CQ (2001)
Written & Directed by Roman Coppola

CQ is the story of a film editor in Paris in the 1960s (Jeremy Davies) who's hired to finish directing a campy sci-fi film, which causes the editor to fall in love with the film's star (Angela Lindvall). It's all just an excuse to do two things: evoke the 1960s in Paris, and evoke campy 1960s sci-fi films, both of which the movie does very well, at least as far as my own personal knowledge of these things goes.

Problem is, the main character is a total bore, and the storyline is 92% pretentious with only a few decent half-smirks in terms of comic relief. Also, there's no satisfactory explanation as to why the movie is called CQ, other than as a confused reference to a very minor detail in the sci-fi film.

Roman Coppola probably wrote CQ based on stories his father (Francis Ford so-and-so) told him about the swinging 60s, and it has the feel of a vaguely inaccurate 1960s Parisian travelogue: in one scene alone, the Concorde booms overhead, someone shows off a newfangled "video camera," and Jason Schwartzmann plays an obvious parody of Roman Polanski.

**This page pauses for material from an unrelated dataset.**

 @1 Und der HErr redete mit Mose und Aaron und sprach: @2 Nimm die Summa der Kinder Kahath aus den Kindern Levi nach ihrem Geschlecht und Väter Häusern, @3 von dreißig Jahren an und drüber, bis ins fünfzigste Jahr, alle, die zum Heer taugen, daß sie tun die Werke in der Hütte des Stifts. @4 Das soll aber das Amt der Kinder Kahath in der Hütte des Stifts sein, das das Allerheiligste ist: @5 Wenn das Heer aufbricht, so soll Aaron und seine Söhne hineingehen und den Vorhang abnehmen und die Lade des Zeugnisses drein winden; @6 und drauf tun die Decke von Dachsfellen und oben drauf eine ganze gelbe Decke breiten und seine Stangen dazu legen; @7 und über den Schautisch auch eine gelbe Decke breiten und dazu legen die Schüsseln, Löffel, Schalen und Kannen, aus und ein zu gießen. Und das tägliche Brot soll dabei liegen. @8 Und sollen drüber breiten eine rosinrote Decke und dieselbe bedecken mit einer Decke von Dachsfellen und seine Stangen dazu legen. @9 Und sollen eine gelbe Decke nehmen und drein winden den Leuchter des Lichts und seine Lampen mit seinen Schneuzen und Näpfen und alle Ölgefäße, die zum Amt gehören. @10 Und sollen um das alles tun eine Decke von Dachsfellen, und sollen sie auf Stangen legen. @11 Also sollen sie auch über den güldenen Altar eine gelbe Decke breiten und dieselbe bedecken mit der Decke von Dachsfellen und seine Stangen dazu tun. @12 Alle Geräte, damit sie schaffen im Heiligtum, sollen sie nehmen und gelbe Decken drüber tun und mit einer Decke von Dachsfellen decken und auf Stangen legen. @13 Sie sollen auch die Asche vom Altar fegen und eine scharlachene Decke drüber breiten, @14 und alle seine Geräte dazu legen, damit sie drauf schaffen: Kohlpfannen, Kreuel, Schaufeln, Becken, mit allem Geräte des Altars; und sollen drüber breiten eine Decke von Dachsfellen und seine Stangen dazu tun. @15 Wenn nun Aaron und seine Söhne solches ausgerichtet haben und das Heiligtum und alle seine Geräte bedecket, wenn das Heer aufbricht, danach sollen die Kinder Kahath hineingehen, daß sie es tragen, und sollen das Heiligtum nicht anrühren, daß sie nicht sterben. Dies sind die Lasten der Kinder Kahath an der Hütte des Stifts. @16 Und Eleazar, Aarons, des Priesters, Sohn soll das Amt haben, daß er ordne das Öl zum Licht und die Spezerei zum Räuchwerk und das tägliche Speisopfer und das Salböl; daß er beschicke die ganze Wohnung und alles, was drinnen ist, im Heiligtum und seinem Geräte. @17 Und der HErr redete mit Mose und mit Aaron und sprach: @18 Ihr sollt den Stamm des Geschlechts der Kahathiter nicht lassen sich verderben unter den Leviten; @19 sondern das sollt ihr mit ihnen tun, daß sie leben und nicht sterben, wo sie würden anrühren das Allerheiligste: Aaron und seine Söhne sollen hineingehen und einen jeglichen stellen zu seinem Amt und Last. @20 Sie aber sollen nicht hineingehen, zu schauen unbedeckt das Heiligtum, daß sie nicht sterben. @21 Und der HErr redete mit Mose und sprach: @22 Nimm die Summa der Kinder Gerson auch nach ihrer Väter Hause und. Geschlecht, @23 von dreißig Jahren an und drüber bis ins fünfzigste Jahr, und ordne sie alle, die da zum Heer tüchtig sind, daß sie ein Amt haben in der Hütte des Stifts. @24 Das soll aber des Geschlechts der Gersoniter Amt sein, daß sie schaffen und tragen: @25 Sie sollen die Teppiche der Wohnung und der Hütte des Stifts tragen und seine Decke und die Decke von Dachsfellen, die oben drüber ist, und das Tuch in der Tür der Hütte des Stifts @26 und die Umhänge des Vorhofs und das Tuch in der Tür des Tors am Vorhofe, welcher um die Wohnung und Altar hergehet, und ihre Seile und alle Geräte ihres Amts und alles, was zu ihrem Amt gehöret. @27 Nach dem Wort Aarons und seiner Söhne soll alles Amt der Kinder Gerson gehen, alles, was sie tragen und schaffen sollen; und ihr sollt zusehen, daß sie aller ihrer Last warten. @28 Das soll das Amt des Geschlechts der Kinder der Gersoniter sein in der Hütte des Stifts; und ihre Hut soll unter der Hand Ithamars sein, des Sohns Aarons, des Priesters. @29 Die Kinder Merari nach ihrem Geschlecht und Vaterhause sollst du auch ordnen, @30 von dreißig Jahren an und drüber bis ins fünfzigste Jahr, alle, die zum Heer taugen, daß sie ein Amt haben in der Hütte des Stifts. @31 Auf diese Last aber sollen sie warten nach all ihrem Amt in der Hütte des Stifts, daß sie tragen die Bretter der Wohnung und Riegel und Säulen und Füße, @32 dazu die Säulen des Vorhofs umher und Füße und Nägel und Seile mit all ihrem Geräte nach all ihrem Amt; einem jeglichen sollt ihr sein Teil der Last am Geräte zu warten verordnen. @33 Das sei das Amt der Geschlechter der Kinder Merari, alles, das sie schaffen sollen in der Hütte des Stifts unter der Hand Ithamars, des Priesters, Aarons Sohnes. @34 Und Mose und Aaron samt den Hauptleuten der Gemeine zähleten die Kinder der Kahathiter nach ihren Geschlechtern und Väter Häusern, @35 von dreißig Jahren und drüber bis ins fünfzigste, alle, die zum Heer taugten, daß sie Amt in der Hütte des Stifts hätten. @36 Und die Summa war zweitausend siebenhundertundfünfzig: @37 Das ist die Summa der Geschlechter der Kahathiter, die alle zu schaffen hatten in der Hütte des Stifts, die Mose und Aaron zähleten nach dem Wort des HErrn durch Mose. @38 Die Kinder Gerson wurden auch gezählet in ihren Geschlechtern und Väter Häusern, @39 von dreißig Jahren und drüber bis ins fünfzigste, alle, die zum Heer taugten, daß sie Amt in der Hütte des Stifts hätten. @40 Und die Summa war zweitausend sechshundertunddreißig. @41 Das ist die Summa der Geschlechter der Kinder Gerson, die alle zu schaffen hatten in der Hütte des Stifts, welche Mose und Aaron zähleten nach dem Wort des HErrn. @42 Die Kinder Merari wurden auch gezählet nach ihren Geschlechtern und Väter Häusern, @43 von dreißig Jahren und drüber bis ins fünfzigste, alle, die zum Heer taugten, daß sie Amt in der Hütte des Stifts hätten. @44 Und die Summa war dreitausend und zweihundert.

The main character – so dull I don't remember his name – zombie-walks through it all, interspersed with painfully pretentious moments of him making a documentary about his own life, including, I shit you not, lingering shots of hand soap.

The best part of the movie is the fake sci-fi film, Dragonfly, about a sexy space-age secret agent who rockets to the moon in a tight silvery jumpsuit to stop a Che Guevara-esque guerilla (the totally irrelevant Billy Zane) from starting a "free love" revolution on Earth. Lindvall, a roughly 10-year-old Swedish model, is perfectly cast, primarily because she looks freaking fantastic in the skimpy costumes and has a really sexy deep voice.

CQ is visually striking, but otherwise pointless. It attempts to make a statement about something by connecting the editor's art to his personal life, and how the artist gets sucked into his work, or fantasizes about getting sucked into his work, or fantasizes about fucking a blonde supermodel while his undersexed naked French brunette supermodel lover pouts in the background.

Really, Coppola should have just made a feature-length version of the campy sci-fi movie and left the editor nonsense on the cutting room floor.